"""

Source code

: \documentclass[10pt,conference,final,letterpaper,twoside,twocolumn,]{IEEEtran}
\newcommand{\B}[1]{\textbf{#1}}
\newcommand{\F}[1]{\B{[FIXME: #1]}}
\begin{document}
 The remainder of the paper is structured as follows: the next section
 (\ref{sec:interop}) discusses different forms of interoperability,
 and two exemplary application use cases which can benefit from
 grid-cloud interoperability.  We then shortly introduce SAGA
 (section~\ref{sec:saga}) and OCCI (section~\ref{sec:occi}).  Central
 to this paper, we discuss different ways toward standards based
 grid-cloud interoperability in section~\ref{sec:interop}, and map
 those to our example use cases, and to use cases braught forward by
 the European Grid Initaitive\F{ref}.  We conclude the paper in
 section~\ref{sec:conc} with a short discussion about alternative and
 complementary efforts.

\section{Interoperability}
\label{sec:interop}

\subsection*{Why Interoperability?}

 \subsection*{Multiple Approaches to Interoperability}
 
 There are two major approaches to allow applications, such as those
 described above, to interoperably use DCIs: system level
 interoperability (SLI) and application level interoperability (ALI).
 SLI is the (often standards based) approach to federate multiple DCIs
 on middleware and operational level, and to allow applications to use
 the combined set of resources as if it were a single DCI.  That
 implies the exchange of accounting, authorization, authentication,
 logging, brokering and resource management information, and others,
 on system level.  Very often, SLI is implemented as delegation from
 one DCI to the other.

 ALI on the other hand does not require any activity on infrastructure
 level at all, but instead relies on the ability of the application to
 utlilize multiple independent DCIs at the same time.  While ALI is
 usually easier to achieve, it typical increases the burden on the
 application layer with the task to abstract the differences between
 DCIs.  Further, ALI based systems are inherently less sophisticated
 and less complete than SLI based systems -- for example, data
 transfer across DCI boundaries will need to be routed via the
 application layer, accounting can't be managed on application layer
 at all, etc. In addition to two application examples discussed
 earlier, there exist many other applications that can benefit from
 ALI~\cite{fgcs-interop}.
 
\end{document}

"""

#### [What the exercise asks]
Every line above that includes the word "less" must appear in the answer.

#### [Answer to this task]
 DCIs.  Further, ALI based systems are inherently less sophisticated
 and less complete than SLI based systems -- for example, data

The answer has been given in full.